Repeat nothing but the lines below running from the one containing "collection name. |" to the one containing "Encoding Format Type ID | [optional]". Keep both end lines.

== Dataset content ==
_ _ _ _
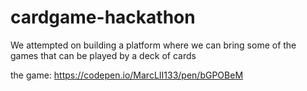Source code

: # cardgame-hackathon
We attempted on building a platform where we can bring some of the games that can be played by a deck of cards

the game: https://codepen.io/MarcLII133/pen/bGPOBeM
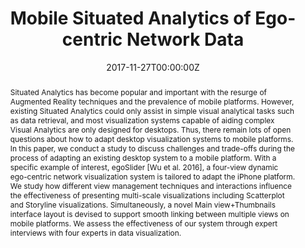 ---
title: "Mobile Situated Analytics of Ego-centric Network Data"

# Authors
# If you created a profile for a user (e.g. the default `admin` user), write the username (folder name) here 
# and it will be replaced with their full name and linked to their profile.
authors:
- Mingqian Zhao
- Yijia Su
- Jian Zhao
- admin
- Huamin Qu

date: "2017-11-27T00:00:00Z"
doi: "10.1145/3139295.3139309"

# Schedule page publish date (NOT publication's date).
publishDate: "2017-11-27T00:00:00Z"

# Publication type.
# Legend: 0 = Uncategorized; 1 = Conference paper; 2 = Journal article;
# 3 = Preprint / Working Paper; 4 = Report; 5 = Book; 6 = Book section;
# 7 = Thesis; 8 = Patent
publication_types: ["1"]

# Publication name and optional abbreviated publication name.
publication: In *SIGGRAPH Asia Symposium on Visualization*

abstract: Situated Analytics has become popular and important with the resurge of Augmented Reality techniques and the prevalence of mobile platforms. However, existing Situated Analytics could only assist in simple visual analytical tasks such as data retrieval, and most visualization systems capable of aiding complex Visual Analytics are only designed for desktops. Thus, there remain lots of open questions about how to adapt desktop visualization systems to mobile platforms. In this paper, we conduct a study to discuss challenges and trade-offs during the process of adapting an existing desktop system to a mobile platform. With a specific example of interest, egoSlider [Wu et al. 2016], a four-view dynamic ego-centric network visualization system is tailored to adapt the iPhone platform. We study how different view management techniques and interactions influence the effectiveness of presenting multi-scale visualizations including Scatterplot and Storyline visualizations. Simultaneously, a novel Main view+Thumbnails interface layout is devised to support smooth linking between multiple views on mobile platforms. We assess the effectiveness of our system through expert interviews with four experts in data visualization.

tags: []

# Display this page in the Featured widget?
featured: true

# Custom links (uncomment lines below)
# links:
# - name: Custom Link
#   url: http://example.org

url_pdf: ''
url_code: ''
url_dataset: ''
url_poster: ''
url_project: ''
url_slides: ''
url_source: ''
url_video: ''

# Featured image
# To use, add an image named `featured.jpg/png` to your page's folder. 
image:
  caption: ''
  focal_point: ""
  preview_only: false

---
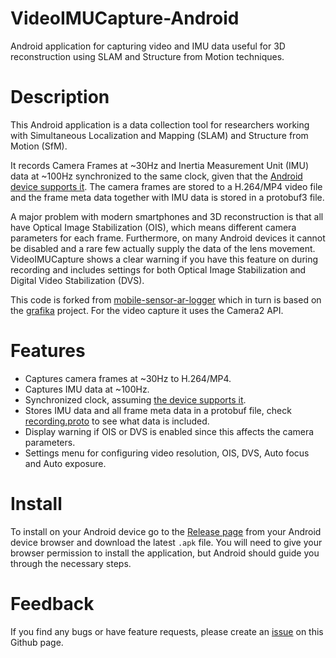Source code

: # VideoIMUCapture-Android
Android application for capturing video and IMU data useful for 3D reconstruction using SLAM and Structure from Motion techniques.

# Description
This Android application is a data collection tool for researchers working with Simultaneous Localization and Mapping (SLAM) and Structure from Motion (SfM).

It records Camera Frames at ~30Hz and Inertia Measurement Unit (IMU) data at ~100Hz synchronized to the same clock, given that the [Android device supports it](https://developer.android.com/reference/android/hardware/camera2/CameraCharacteristics#SENSOR_INFO_TIMESTAMP_SOURCE).
The camera frames are stored to a H.264/MP4 video file and the frame meta data together with IMU data is stored in a protobuf3 file.

A major problem with modern smartphones and 3D reconstruction is that all have Optical Image Stabilization (OIS), which means different camera parameters for each frame.
Furthermore, on many Android devices it cannot be disabled and a rare few actually supply the data of the lens movement.
VideoIMUCapture shows a clear warning if you have this feature on during recording and includes settings for both Optical Image Stabilization and Digital Video Stabilization (DVS).

This code is forked from [mobile-sensor-ar-logger](https://github.com/OSUPCVLab/mobile-ar-sensor-logger) which in turn is based on the [grafika](https://github.com/google/grafika/blob/master/app/src/main/java/com/android/grafika/CameraCaptureActivity.java) project.
For the video capture it uses the Camera2 API.

# Features
- Captures camera frames at ~30Hz to H.264/MP4.
- Captures IMU data at ~100Hz.
- Synchronized clock, assuming [the device supports it](https://developer.android.com/reference/android/hardware/camera2/CameraCharacteristics#SENSOR_INFO_TIMESTAMP_SOURCE).
- Stores IMU data and all frame meta data in a protobuf file, check [recording.proto](https://github.com/DavidGillsjo/VideoIMUCapture-Android/blob/master/protobuf/recording.proto) to see what data is included.
- Display warning if OIS or DVS is enabled since this affects the camera parameters.
- Settings menu for configuring video resolution, OIS, DVS, Auto focus and Auto exposure.

# Install
To install on your Android device go to the [Release page](https://github.com/DavidGillsjo/VideoIMUCapture-Android/releases) from your Android device browser and download the latest `.apk` file. You will need to give your browser permission to install the application, but Android should guide you through the necessary steps.

# Feedback
If you find any bugs or have feature requests, please create an [issue](https://github.com/DavidGillsjo/VideoIMUCapture-Android/issues) on this Github page.
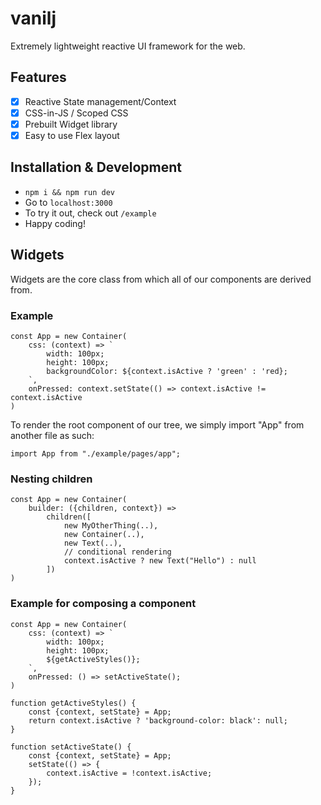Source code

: 
# vanilj
Extremely lightweight reactive UI framework for the web.

## Features

 - [X] Reactive State management/Context
 - [X] CSS-in-JS / Scoped CSS
 - [X] Prebuilt Widget library
 - [x] Easy to use Flex layout

## Installation & Development

- `npm i && npm run dev`
- Go to `localhost:3000`
- To try it out, check out `/example`
- Happy coding!

## Widgets

Widgets are the core class from which all of our components are derived from.

### Example

    const App = new Container(
	    css: (context) => `
		    width: 100px;
		    height: 100px;
		    backgroundColor: ${context.isActive ? 'green' : 'red};
		`,
		onPressed: context.setState(() => context.isActive != context.isActive
	)

To render the root component of our tree, we simply import "App" from another file as such:

    import App from "./example/pages/app";

### Nesting children

    const App = new Container(
		builder: ({children, context}) =>
			children([
				new MyOtherThing(..),
				new Container(..),
				new Text(..),
				// conditional rendering
				context.isActive ? new Text("Hello") : null
			])
	)

### Example for composing a component 

    const App = new Container(
	    css: (context) => `
		    width: 100px;
		    height: 100px;
		    ${getActiveStyles()};
		`,
		onPressed: () => setActiveState();
	)

    function getActiveStyles() {
		const {context, setState} = App;
		return context.isActive ? 'background-color: black': null;
	}

	function setActiveState() {
		const {context, setState} = App;
		setState(() => {
			context.isActive = !context.isActive;
		});
	}

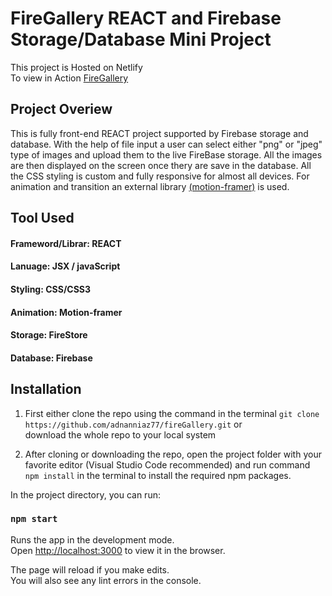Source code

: # FireGallery REACT and Firebase Storage/Database Mini Project

This project is Hosted on Netlify <br />
To view in Action [FireGallery](https://csb-cg1ur.netlify.app/)

## Project Overiew

This is fully front-end REACT project supported by Firebase storage and database. With the help of file input a user can select either "png" or "jpeg" type of images and upload them to the live FireBase storage. All the images are then displayed on the screen once thery are save in the database. All the CSS styling is custom and fully responsive for almost all devices. For animation and transition an external library [(motion-framer)](https://www.framer.com/motion/) is used.

## Tool Used

#### Frameword/Librar: REACT <br/>

#### Lanuage: JSX / javaScript <br />

#### Styling: CSS/CSS3 <br />

#### Animation: Motion-framer

#### Storage: FireStore <br />

#### Database: Firebase <br />

## Installation

1. First either clone the repo using the command in the terminal `git clone https://github.com/adnanniaz77/fireGallery.git` or <br />
   download the whole repo to your local system

2. After cloning or downloading the repo, open the project folder with your favorite editor (Visual Studio Code recommended) and run command `npm install` in the terminal to install the required npm packages.

In the project directory, you can run:

### `npm start`

Runs the app in the development mode.<br />
Open [http://localhost:3000](http://localhost:3000) to view it in the browser.

The page will reload if you make edits.<br />
You will also see any lint errors in the console.
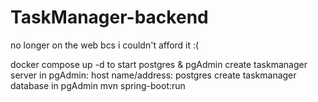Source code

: # TaskManager-backend
no longer on the web bcs i couldn't afford it :(

docker compose up -d to start postgres & pgAdmin
create taskmanager server in pgAdmin: host name/address: postgres
create taskmanager database in pgAdmin
mvn spring-boot:run
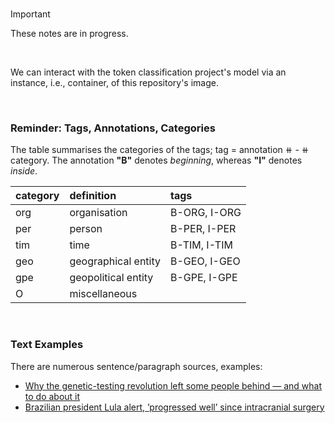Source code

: <br>

> [!IMPORTANT]
> These notes are in progress.

<br>

We can interact with the token classification project's model via an instance, i.e., container, of this repository's image. 

<br>

### Reminder: Tags, Annotations, Categories

The table summarises the categories of the tags; tag = annotation &#x29FA; - &#x29FA; category.  The annotation **"B"** denotes _beginning_, whereas **"I"** denotes _inside_.

| category | definition          | tags         |
|:---------|:--------------------|:-------------|
| org      | organisation        | B-ORG, I-ORG |
| per      | person              | B-PER, I-PER |
| tim      | time                | B-TIM, I-TIM |
| geo      | geographical entity | B-GEO, I-GEO |
| gpe      | geopolitical entity | B-GPE, I-GPE |
| O        | miscellaneous       |              |


<br>

### Text Examples

There are numerous sentence/paragraph sources, examples:

* [Why the genetic-testing revolution left some people behind — and what to do about it](https://www.nature.com/articles/d41586-024-04046-1)
* [Brazilian president Lula alert, ’progressed well’ since intracranial surgery](https://www.theguardian.com/world/2024/dec/11/brazilian-president-lula-recovering-intracranial-surgery)

<br>
<br>

<br>
<br>

<br>
<br>

<br>
<br>
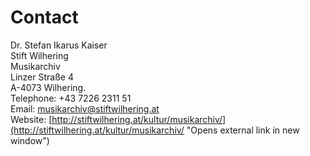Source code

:# Contact

Dr. Stefan Ikarus Kaiser  
Stift Wilhering  
Musikarchiv  
Linzer Straße 4  
A-4073 Wilhering.   
Telephone: +43 7226 2311 51   
Email: [musikarchiv@stiftwilhering.at](mailto:musikarchiv@stiftwilhering.at)  
Website: [http://stiftwilhering.at/kultur/musikarchiv/](http://stiftwilhering.at/kultur/musikarchiv/ "Opens external link in new window")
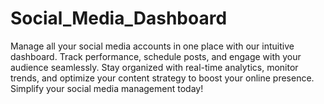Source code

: # Social_Media_Dashboard
 Manage all your social media accounts in one place with our intuitive dashboard. Track performance, schedule posts, and engage with your audience seamlessly. Stay organized with real-time analytics, monitor trends, and optimize your content strategy to boost your online presence. Simplify your social media management today!
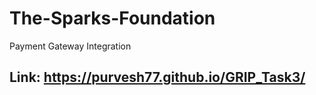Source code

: # The-Sparks-Foundation
Payment Gateway Integration
## Link: https://purvesh77.github.io/GRIP_Task3/
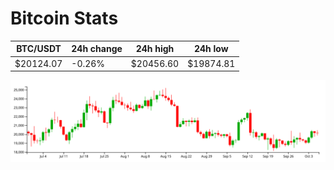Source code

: # Bitcoin Stats

BTC/USDT|24h change|24h high|24h low|
|---|---|---|---|
|$20124.07|-0.26%|$20456.60|$19874.81|

<img src="./chart.svg">
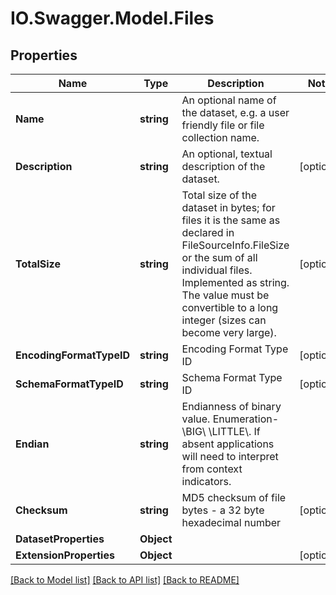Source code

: # IO.Swagger.Model.Files
## Properties

Name | Type | Description | Notes
------------ | ------------- | ------------- | -------------
**Name** | **string** | An optional name of the dataset, e.g. a user friendly file or file collection name. | 
**Description** | **string** | An optional, textual description of the dataset. | [optional] 
**TotalSize** | **string** | Total size of the dataset in bytes; for files it is the same as declared in FileSourceInfo.FileSize or the sum of all individual files. Implemented as string. The value must be convertible to a long integer (sizes can become very large). | [optional] 
**EncodingFormatTypeID** | **string** | Encoding Format Type ID | [optional] 
**SchemaFormatTypeID** | **string** | Schema Format Type ID | [optional] 
**Endian** | **string** | Endianness of binary value. Enumeration- \\BIG\\ \\LITTLE\\.  If absent applications will need to interpret from context indicators. | 
**Checksum** | **string** | MD5 checksum of file bytes - a 32 byte hexadecimal number | [optional] 
**DatasetProperties** | **Object** |  | 
**ExtensionProperties** | **Object** |  | [optional] 

[[Back to Model list]](../README.md#documentation-for-models) [[Back to API list]](../README.md#documentation-for-api-endpoints) [[Back to README]](../README.md)

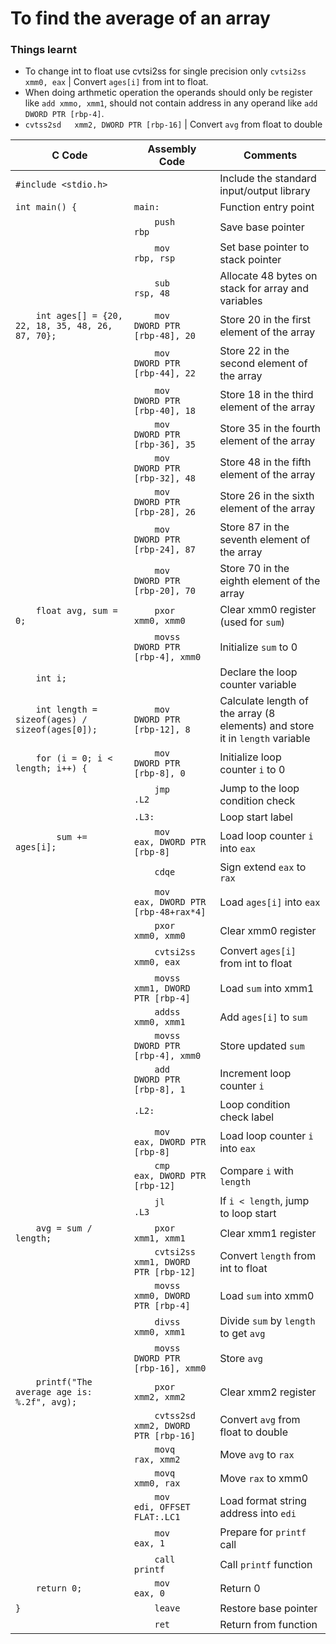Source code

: # To find the average of an array


### Things learnt
  - To change int to float use cvtsi2ss for single precision only `cvtsi2ss  xmm0, eax` | Convert `ages[i]` from int to float.
  - When doing arthmetic operation the operands should only be register like `add xmmo, xmm1`, should not contain address in any operand like `add DWORD PTR [rbp-4]`.
  - `cvtss2sd   xmm2, DWORD PTR [rbp-16]` | Convert `avg` from float to double

| C Code | Assembly Code | Comments |
|--------|----------------|----------|
| `#include <stdio.h>` | | Include the standard input/output library |
| `int main() {` | `main:` | Function entry point |
| | `    push    rbp` | Save base pointer |
| | `    mov     rbp, rsp` | Set base pointer to stack pointer |
| | `    sub     rsp, 48` | Allocate 48 bytes on stack for array and variables |
| `    int ages[] = {20, 22, 18, 35, 48, 26, 87, 70};` | `    mov     DWORD PTR [rbp-48], 20` | Store 20 in the first element of the array |
| | `    mov     DWORD PTR [rbp-44], 22` | Store 22 in the second element of the array |
| | `    mov     DWORD PTR [rbp-40], 18` | Store 18 in the third element of the array |
| | `    mov     DWORD PTR [rbp-36], 35` | Store 35 in the fourth element of the array |
| | `    mov     DWORD PTR [rbp-32], 48` | Store 48 in the fifth element of the array |
| | `    mov     DWORD PTR [rbp-28], 26` | Store 26 in the sixth element of the array |
| | `    mov     DWORD PTR [rbp-24], 87` | Store 87 in the seventh element of the array |
| | `    mov     DWORD PTR [rbp-20], 70` | Store 70 in the eighth element of the array |
| `    float avg, sum = 0;` | `    pxor    xmm0, xmm0` | Clear xmm0 register (used for `sum`) |
| | `    movss   DWORD PTR [rbp-4], xmm0` | Initialize `sum` to 0 |
| `    int i;` | | Declare the loop counter variable |
| `    int length = sizeof(ages) / sizeof(ages[0]);` | `    mov     DWORD PTR [rbp-12], 8` | Calculate length of the array (8 elements) and store it in `length` variable |
| `    for (i = 0; i < length; i++) {` | `    mov     DWORD PTR [rbp-8], 0` | Initialize loop counter `i` to 0 |
| | `    jmp     .L2` | Jump to the loop condition check |
| | `.L3:` | Loop start label |
| `        sum += ages[i];` | `    mov     eax, DWORD PTR [rbp-8]` | Load loop counter `i` into `eax` |
| | `    cdqe` | Sign extend `eax` to `rax` |
| | `    mov     eax, DWORD PTR [rbp-48+rax*4]` | Load `ages[i]` into `eax` |
| | `    pxor    xmm0, xmm0` | Clear xmm0 register |
| | `    cvtsi2ss        xmm0, eax` | Convert `ages[i]` from int to float |
| | `    movss   xmm1, DWORD PTR [rbp-4]` | Load `sum` into xmm1 |
| | `    addss   xmm0, xmm1` | Add `ages[i]` to `sum` |
| | `    movss   DWORD PTR [rbp-4], xmm0` | Store updated `sum` |
| | `    add     DWORD PTR [rbp-8], 1` | Increment loop counter `i` |
| | `.L2:` | Loop condition check label |
| | `    mov     eax, DWORD PTR [rbp-8]` | Load loop counter `i` into `eax` |
| | `    cmp     eax, DWORD PTR [rbp-12]` | Compare `i` with `length` |
| | `    jl      .L3` | If `i < length`, jump to loop start |
| `    avg = sum / length;` | `    pxor    xmm1, xmm1` | Clear xmm1 register |
| | `    cvtsi2ss        xmm1, DWORD PTR [rbp-12]` | Convert `length` from int to float |
| | `    movss   xmm0, DWORD PTR [rbp-4]` | Load `sum` into xmm0 |
| | `    divss   xmm0, xmm1` | Divide `sum` by `length` to get `avg` |
| | `    movss   DWORD PTR [rbp-16], xmm0` | Store `avg` |
| `    printf("The average age is: %.2f", avg);` | `    pxor    xmm2, xmm2` | Clear xmm2 register |
| | `    cvtss2sd        xmm2, DWORD PTR [rbp-16]` | Convert `avg` from float to double |
| | `    movq    rax, xmm2` | Move `avg` to `rax` |
| | `    movq    xmm0, rax` | Move `rax` to xmm0 |
| | `    mov     edi, OFFSET FLAT:.LC1` | Load format string address into `edi` |
| | `    mov     eax, 1` | Prepare for `printf` call |
| | `    call    printf` | Call `printf` function |
| `    return 0;` | `    mov     eax, 0` | Return 0 |
| `}` | `    leave` | Restore base pointer |
| | `    ret` | Return from function |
_ _ _ _
== Answer space ==
**Name** | **string** | An optional name of the dataset, e.g. a user friendly file or file collection name. | 
**Description** | **string** | An optional, textual description of the dataset. | [optional] 
**TotalSize** | **string** | Total size of the dataset in bytes; for files it is the same as declared in FileSourceInfo.FileSize or the sum of all individual files. Implemented as string. The value must be convertible to a long integer (sizes can become very large). | [optional] 
**EncodingFormatTypeID** | **string** | Encoding Format Type ID | [optional] 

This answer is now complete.